The opening-up of China's financial market continues and the renminbi assets still remain highly attractive to global investors, says a recent report released by the People's Bank of China.

By the end of 2021, the total amount of renminbi-denominated financial assets held by foreign entities was 10.83 trillion yuan ($1.52 trillion), up 20.5 percent year-on-year. More than 80 foreign central banks or monetary authorities include RMB in their foreign exchange reserves; in the first quarter of 2022, the RMB accounted for 2.88 percent of global foreign exchange reserves. The RMB's share in international payments increased to 2.7 percent in December 2021, overtaking the Japanese yen to become the fourth most used global payment currency, and further increased to 3.2 percent in January, a record high.

The RMB's spot rate against the US dollar has maintained a downward momentum ever since the US Federal Reserve began aggressively raising interest rates, but compared with other currencies, the RMB's exchange rate has remained relatively stable, thanks to the resilience of China's economy and the strong attractiveness of the Chinese market.

The Fed's continuing rate hikes worsen the global economic outlook, but that cannot change China's economic fundamentals and reduce its global attractiveness. The Fed's aggressive rate hikes and a resultant stronger dollar is a routine ploy used by the US to loot the wealth of the world. Because of the dominant position of the dollar, many countries have to follow the Fed in raising interest rates in order to maintain macroeconomic stability.

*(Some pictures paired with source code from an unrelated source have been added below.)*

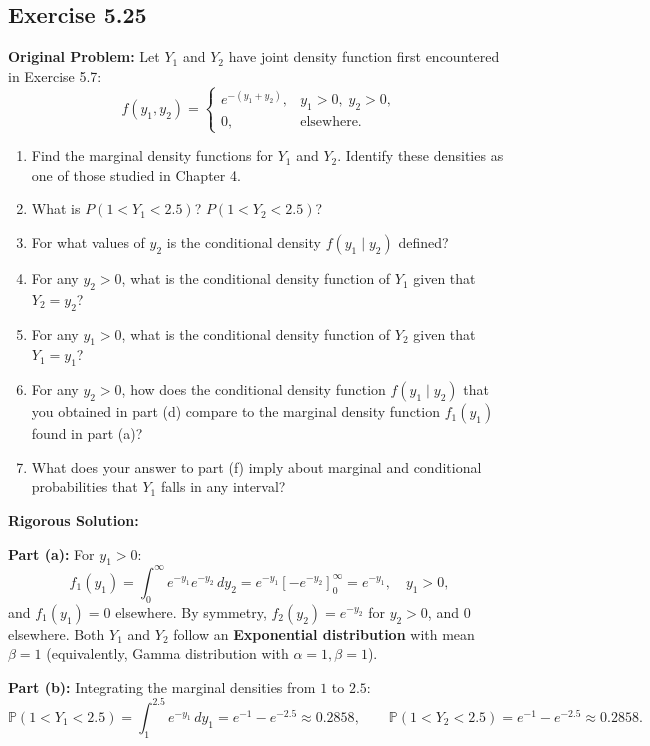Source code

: \documentclass[11pt, letterpaper]{article}
\theoremstyle{definition}
\theoremstyle{remark}
\newcommand{\Prob}{\mathbb{P}}
\begin{document}
\subsection{Exercise 5.25}

\textbf{Original Problem:}
Let $Y_1$ and $Y_2$ have joint density function first encountered in Exercise 5.7:
\[ f(y_1, y_2) = \begin{cases} e^{-(y_1+y_2)}, & y_1 > 0, \; y_2 > 0, \\ 0, & \text{elsewhere.} \end{cases} \]
\begin{enumerate}[label=\textbf{\alph*}]
    \item Find the marginal density functions for $Y_1$ and $Y_2$. Identify these densities as one of those studied in Chapter 4.
    \item What is $P(1 < Y_1 < 2.5)$? $P(1 < Y_2 < 2.5)$?
    \item For what values of $y_2$ is the conditional density $f(y_1 \mid y_2)$ defined?
    \item For any $y_2 > 0$, what is the conditional density function of $Y_1$ given that $Y_2 = y_2$?
    \item For any $y_1 > 0$, what is the conditional density function of $Y_2$ given that $Y_1 = y_1$?
    \item For any $y_2 > 0$, how does the conditional density function $f(y_1 \mid y_2)$ that you obtained in part (d) compare to the marginal density function $f_1(y_1)$ found in part (a)?
    \item What does your answer to part (f) imply about marginal and conditional probabilities that $Y_1$ falls in any interval?
\end{enumerate}

\textbf{Rigorous Solution:}

\textbf{Part (a):} For $y_1 > 0$:
\[ f_1(y_1) = \int_0^\infty e^{-y_1} e^{-y_2} \, dy_2 = e^{-y_1} \left[ -e^{-y_2} \right]_0^\infty = e^{-y_1}, \quad y_1 > 0, \]
and $f_1(y_1) = 0$ elsewhere. By symmetry, $f_2(y_2) = e^{-y_2}$ for $y_2 > 0$, and $0$ elsewhere. Both $Y_1$ and $Y_2$ follow an \textbf{Exponential distribution} with mean $\beta = 1$ (equivalently, Gamma distribution with $\alpha = 1, \beta = 1$).

\textbf{Part (b):} Integrating the marginal densities from $1$ to $2.5$:
\[ \Prob(1 < Y_1 < 2.5) = \int_1^{2.5} e^{-y_1} \, dy_1 = e^{-1} - e^{-2.5} \approx 0.2858, \qquad \Prob(1 < Y_2 < 2.5) = e^{-1} - e^{-2.5} \approx 0.2858. \]
\end{document}
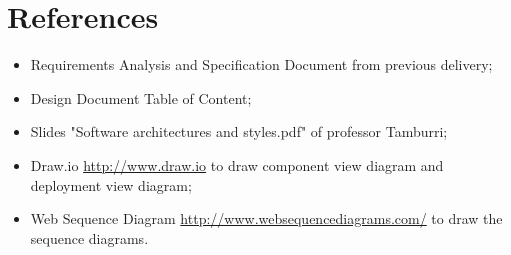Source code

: \documentclass[12pt,a4paper]{article}
\begin{document}
	
	\tableofcontents
	\newpage
	
	
	
	
	
	\newpage
	\section{References}
	\begin{itemize}
		\item Requirements Analysis and Specification Document from previous delivery;
		\item Design Document Table of Content;
		\item Slides "Software architectures and styles.pdf" of professor Tamburri;
		\item Draw.io \url{http://www.draw.io} to draw component view diagram and deployment view diagram;
		\item Web Sequence Diagram \url{http://www.websequencediagrams.com/} to draw the sequence diagrams. 
	\end{itemize}
	
\end{document}
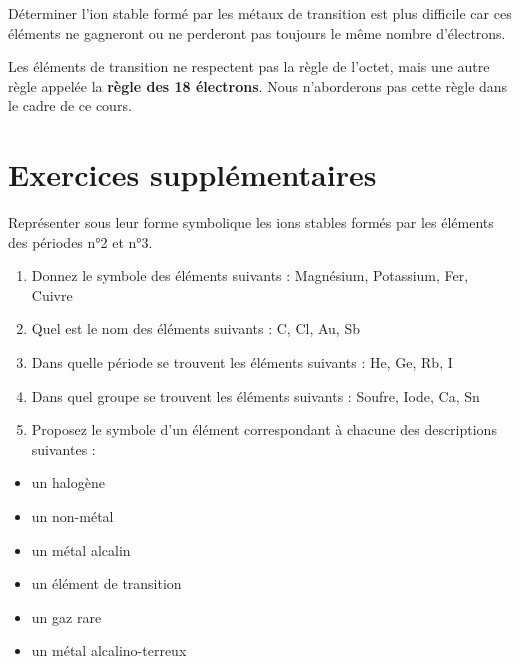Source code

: \documentclass[
  11pt,
  french,
  a4paper,
  openany]{book}
\providecommand{\tightlist}{%
  \setlength{\itemsep}{0pt}\setlength{\parskip}{0pt}}
\begin{document}
Déterminer l'ion stable formé par les métaux de transition est plus difficile car ces éléments ne gagneront ou ne perderont pas toujours le même nombre d'électrons.

Les éléments de transition ne respectent pas la règle de l'octet, mais une autre règle appelée la \textbf{règle des 18 électrons}. Nous n'aborderons pas cette règle dans le cadre de ce cours.

\newpage

\hypertarget{exercices-suppluxe9mentaires-4}{%
\section{Exercices supplémentaires}\label{exercices-suppluxe9mentaires-4}}

\begin{Exercise}

Représenter sous leur forme symbolique les ions stables formés par les éléments des périodes n°2 et n°3.

\begin{enumerate}
\def\labelenumi{\arabic{enumi}.}
\tightlist
\item
  Donnez le symbole des éléments suivants :
  Magnésium, Potassium, Fer, Cuivre\\
\item
  Quel est le nom des éléments suivants :
  C, Cl, Au, Sb\\
\item
  Dans quelle période se trouvent les éléments suivants :
  He, Ge, Rb, I\\
\item
  Dans quel groupe se trouvent les éléments suivants :
  Soufre, Iode, Ca, Sn\\
\item
  Proposez le symbole d'un élément correspondant à chacune des descriptions suivantes :
\end{enumerate}

\begin{itemize}
\tightlist
\item
  un halogène
\item
  un non-métal
\item
  un métal alcalin
\item
  un élément de transition
\item
  un gaz rare
\item
  un métal alcalino-terreux
\end{itemize}


\end{Exercise}
\end{document}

Such forced rate hikes raise funding costs and worsen the fundamentals of the global economy.

However, the Chinese economy is not afraid of the Fed's "rate hike trap". Moreover, after nearly two years of continuous appreciation, the US dollar is likely to face periodic adjustment at any time. China's obvious advantage in being the second-largest consumer market for goods helps it to promote high-quality development and build a new development paradigm.

The accelerating digital network and intelligent transformation of China's huge traditional industries has created a very broad market space for domestic and foreign hardware, software, service and other types of enterprises. Strong economic resilience, a vast market, a rich policy toolbox and vigorous demands from all sectors are forging China into a market with the greatest potential and development space and safeguarding it from any "trap".